== Data excerpts

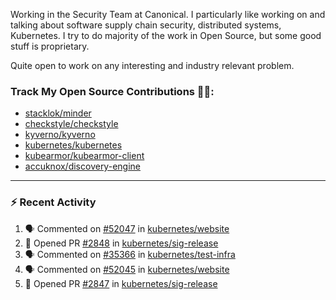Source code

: Working in the Security Team at Canonical. I particularly like working on and talking about software supply chain security, distributed systems, Kubernetes. I try to do majority of the work in Open Source, but some good stuff is proprietary.

Quite open to work on any interesting and industry relevant problem. 

### Track My Open Source Contributions 👨‍💻: 
 - [stacklok/minder](https://github.com/stacklok/minder/pulls?q=is%3Apr+author%3AVyom-Yadav+is%3Amerged+)
 - [checkstyle/checkstyle](https://github.com/checkstyle/checkstyle/pulls?q=is%3Apr+author%3AVyom-Yadav+is%3Amerged+)
 - [kyverno/kyverno](https://github.com/kyverno/kyverno/pulls?q=is%3Apr+author%3AVyom-Yadav+is%3Amerged+)
 - [kubernetes/kubernetes](https://github.com/kubernetes/kubernetes/issues?q=is%3Aissue+author%3AVyom-Yadav)
 - [kubearmor/kubearmor-client](https://github.com/kubearmor/kubearmor-client/pulls?q=is%3Amerged+is%3Apr+author%3AVyom-Yadav+)
 - [accuknox/discovery-engine](https://github.com/accuknox/discovery-engine/pulls?q=is%3Amerged+is%3Apr+author%3AVyom-Yadav+)
---

### :zap: Recent Activity

<!--START_SECTION:activity-->
1. 🗣 Commented on [#52047](https://github.com/kubernetes/website/pull/52047#issuecomment-3233830561) in [kubernetes/website](https://github.com/kubernetes/website)
2. 💪 Opened PR [#2848](https://github.com/kubernetes/sig-release/pull/2848) in [kubernetes/sig-release](https://github.com/kubernetes/sig-release)
3. 🗣 Commented on [#35366](https://github.com/kubernetes/test-infra/pull/35366#issuecomment-3229375497) in [kubernetes/test-infra](https://github.com/kubernetes/test-infra)
4. 🗣 Commented on [#52045](https://github.com/kubernetes/website/pull/52045#issuecomment-3229331260) in [kubernetes/website](https://github.com/kubernetes/website)
5. 💪 Opened PR [#2847](https://github.com/kubernetes/sig-release/pull/2847) in [kubernetes/sig-release](https://github.com/kubernetes/sig-release)
<!--END_SECTION:activity-->
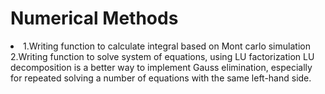 # Numerical Methods
<li>1.Writing function to calculate integral based on Mont carlo simulation</li>
2.Writing function to solve system of equations, using LU factorization
  LU decomposition is a better way to implement Gauss elimination, especially for 
  repeated solving a number of equations with the same left-hand side.
 
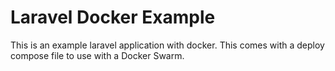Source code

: # Laravel Docker Example

This is an example laravel application with docker.  This comes with a
deploy compose file to use with a Docker Swarm.
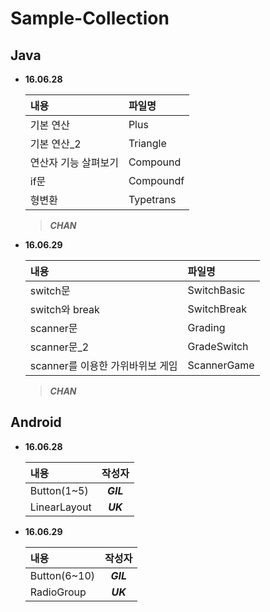 <h1 id="sample-collection"><a name="sample-collection" href="#sample-collection"></a>Sample-Collection</h1>
<h2 id="java"><a name="java" href="#java"></a>Java</h2>
<ul>
<li><p><strong>16.06.28</strong></p>
<table>
<thead>
<tr>
<th style="text-align:left">내용</th>
<th style="text-align:left">파일명</th>
</tr>
</thead>
<tbody>
<tr>
<td style="text-align:left">기본 연산</td>
<td style="text-align:left">Plus</td>
</tr>
<tr>
<td style="text-align:left">기본 연산_2</td>
<td style="text-align:left">Triangle</td>
</tr>
<tr>
<td style="text-align:left">연산자 기능 살펴보기</td>
<td style="text-align:left">Compound</td>
</tr>
<tr>
<td style="text-align:left">if문</td>
<td style="text-align:left">Compoundf</td>
</tr>
<tr>
<td style="text-align:left">형변환</td>
<td style="text-align:left">Typetrans</td>
</tr>
</tbody>
</table>
<blockquote>
<p><strong><em>CHAN</em></strong></p>
</blockquote>
</li><li><p><strong>16.06.29</strong></p>
<table>
<thead>
<tr>
<th style="text-align:left">내용</th>
<th style="text-align:left">파일명</th>
</tr>
</thead>
<tbody>
<tr>
<td style="text-align:left">switch문</td>
<td style="text-align:left">SwitchBasic</td>
</tr>
<tr>
<td style="text-align:left">switch와 break</td>
<td style="text-align:left">SwitchBreak</td>
</tr>
<tr>
<td style="text-align:left">scanner문</td>
<td style="text-align:left">Grading</td>
</tr>
<tr>
<td style="text-align:left">scanner문_2</td>
<td style="text-align:left">GradeSwitch</td>
</tr>
<tr>
<td style="text-align:left">scanner를 이용한 가위바위보 게임</td>
<td style="text-align:left">ScannerGame</td>
</tr>
</tbody>
</table>
<blockquote>
<p><strong><em>CHAN</em></strong></p>
</blockquote>
</li></ul>
<h2 id="android"><a name="android" href="#android"></a>Android</h2>
<ul>
<li><p><strong>16.06.28</strong></p>
<table>
<thead>
<tr>
<th style="text-align:left">내용</th>
<th style="text-align:center">작성자</th>
</tr>
</thead>
<tbody>
<tr>
<td style="text-align:left">Button(1~5)</td>
<td style="text-align:center"><strong><em>GIL</em></strong></td>
</tr>
<tr>
<td style="text-align:left">LinearLayout</td>
<td style="text-align:center"><strong><em>UK</em></strong></td>
</tr>
</tbody>
</table>
</li><li><p><strong>16.06.29</strong></p>
<table>
<thead>
<tr>
<th style="text-align:left">내용</th>
<th style="text-align:center">작성자</th>
</tr>
</thead>
<tbody>
<tr>
<td style="text-align:left">Button(6~10)</td>
<td style="text-align:center"><strong><em>GIL</em></strong></td>
</tr>
<tr>
<td style="text-align:left">RadioGroup</td>
<td style="text-align:center"><strong><em>UK</em></strong></td>
</tr>
</tbody>
</table>
</li></ul>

====

◆ The task ◆
With the pictures omitted, print each line of the data above precisely as given.

◆ Result below ◆
Source code

: Working in the Security Team at Canonical. I particularly like working on and talking about software supply chain security, distributed systems, Kubernetes. I try to do majority of the work in Open Source, but some good stuff is proprietary.

Quite open to work on any interesting and industry relevant problem. 

### Track My Open Source Contributions 👨‍💻: 
 - [stacklok/minder](https://github.com/stacklok/minder/pulls?q=is%3Apr+author%3AVyom-Yadav+is%3Amerged+)
 - [checkstyle/checkstyle](https://github.com/checkstyle/checkstyle/pulls?q=is%3Apr+author%3AVyom-Yadav+is%3Amerged+)
 - [kyverno/kyverno](https://github.com/kyverno/kyverno/pulls?q=is%3Apr+author%3AVyom-Yadav+is%3Amerged+)
 - [kubernetes/kubernetes](https://github.com/kubernetes/kubernetes/issues?q=is%3Aissue+author%3AVyom-Yadav)
 - [kubearmor/kubearmor-client](https://github.com/kubearmor/kubearmor-client/pulls?q=is%3Amerged+is%3Apr+author%3AVyom-Yadav+)
 - [accuknox/discovery-engine](https://github.com/accuknox/discovery-engine/pulls?q=is%3Amerged+is%3Apr+author%3AVyom-Yadav+)
---

### :zap: Recent Activity

<!--START_SECTION:activity-->
1. 🗣 Commented on [#52047](https://github.com/kubernetes/website/pull/52047#issuecomment-3233830561) in [kubernetes/website](https://github.com/kubernetes/website)
2. 💪 Opened PR [#2848](https://github.com/kubernetes/sig-release/pull/2848) in [kubernetes/sig-release](https://github.com/kubernetes/sig-release)
3. 🗣 Commented on [#35366](https://github.com/kubernetes/test-infra/pull/35366#issuecomment-3229375497) in [kubernetes/test-infra](https://github.com/kubernetes/test-infra)
4. 🗣 Commented on [#52045](https://github.com/kubernetes/website/pull/52045#issuecomment-3229331260) in [kubernetes/website](https://github.com/kubernetes/website)
5. 💪 Opened PR [#2847](https://github.com/kubernetes/sig-release/pull/2847) in [kubernetes/sig-release](https://github.com/kubernetes/sig-release)
<!--END_SECTION:activity-->
 # Numerical Methods
<li>1.Writing function to calculate integral based on Mont carlo simulation</li>
2.Writing function to solve system of equations, using LU factorization
  LU decomposition is a better way to implement Gauss elimination, especially for 
  repeated solving a number of equations with the same left-hand side.
 
Source code

: # Laravel Docker Example

This is an example laravel application with docker.  This comes with a
deploy compose file to use with a Docker Swarm.
 <h1 id="sample-collection"><a name="sample-collection" href="#sample-collection"></a>Sample-Collection</h1>
<h2 id="java"><a name="java" href="#java"></a>Java</h2>
<ul>
<li><p><strong>16.06.28</strong></p>
<table>
<thead>
<tr>
<th style="text-align:left">내용</th>
<th style="text-align:left">파일명</th>
</tr>
</thead>
<tbody>
<tr>
<td style="text-align:left">기본 연산</td>
<td style="text-align:left">Plus</td>
</tr>
<tr>
<td style="text-align:left">기본 연산_2</td>
<td style="text-align:left">Triangle</td>
</tr>
<tr>
<td style="text-align:left">연산자 기능 살펴보기</td>
<td style="text-align:left">Compound</td>
</tr>
<tr>
<td style="text-align:left">if문</td>
<td style="text-align:left">Compoundf</td>
</tr>
<tr>
<td style="text-align:left">형변환</td>
<td style="text-align:left">Typetrans</td>
</tr>
</tbody>
</table>
<blockquote>
<p><strong><em>CHAN</em></strong></p>
</blockquote>
</li><li><p><strong>16.06.29</strong></p>
<table>
<thead>
<tr>
<th style="text-align:left">내용</th>
<th style="text-align:left">파일명</th>
</tr>
</thead>
<tbody>
<tr>
<td style="text-align:left">switch문</td>
<td style="text-align:left">SwitchBasic</td>
</tr>
<tr>
<td style="text-align:left">switch와 break</td>
<td style="text-align:left">SwitchBreak</td>
</tr>
<tr>
<td style="text-align:left">scanner문</td>
<td style="text-align:left">Grading</td>
</tr>
<tr>
<td style="text-align:left">scanner문_2</td>
<td style="text-align:left">GradeSwitch</td>
</tr>
<tr>
<td style="text-align:left">scanner를 이용한 가위바위보 게임</td>
<td style="text-align:left">ScannerGame</td>
</tr>
</tbody>
</table>
<blockquote>
<p><strong><em>CHAN</em></strong></p>
</blockquote>
</li></ul>
<h2 id="android"><a name="android" href="#android"></a>Android</h2>
<ul>
<li><p><strong>16.06.28</strong></p>
<table>
<thead>
<tr>
<th style="text-align:left">내용</th>
<th style="text-align:center">작성자</th>
</tr>
</thead>
<tbody>
<tr>
<td style="text-align:left">Button(1~5)</td>
<td style="text-align:center"><strong><em>GIL</em></strong></td>
</tr>
<tr>
<td style="text-align:left">LinearLayout</td>
<td style="text-align:center"><strong><em>UK</em></strong></td>
</tr>
</tbody>
</table>
</li><li><p><strong>16.06.29</strong></p>
<table>
<thead>
<tr>
<th style="text-align:left">내용</th>
<th style="text-align:center">작성자</th>
</tr>
</thead>
<tbody>
<tr>
<td style="text-align:left">Button(6~10)</td>
<td style="text-align:center"><strong><em>GIL</em></strong></td>
</tr>
<tr>
<td style="text-align:left">RadioGroup</td>
<td style="text-align:center"><strong><em>UK</em></strong></td>
</tr>
</tbody>
</table>
</li></ul>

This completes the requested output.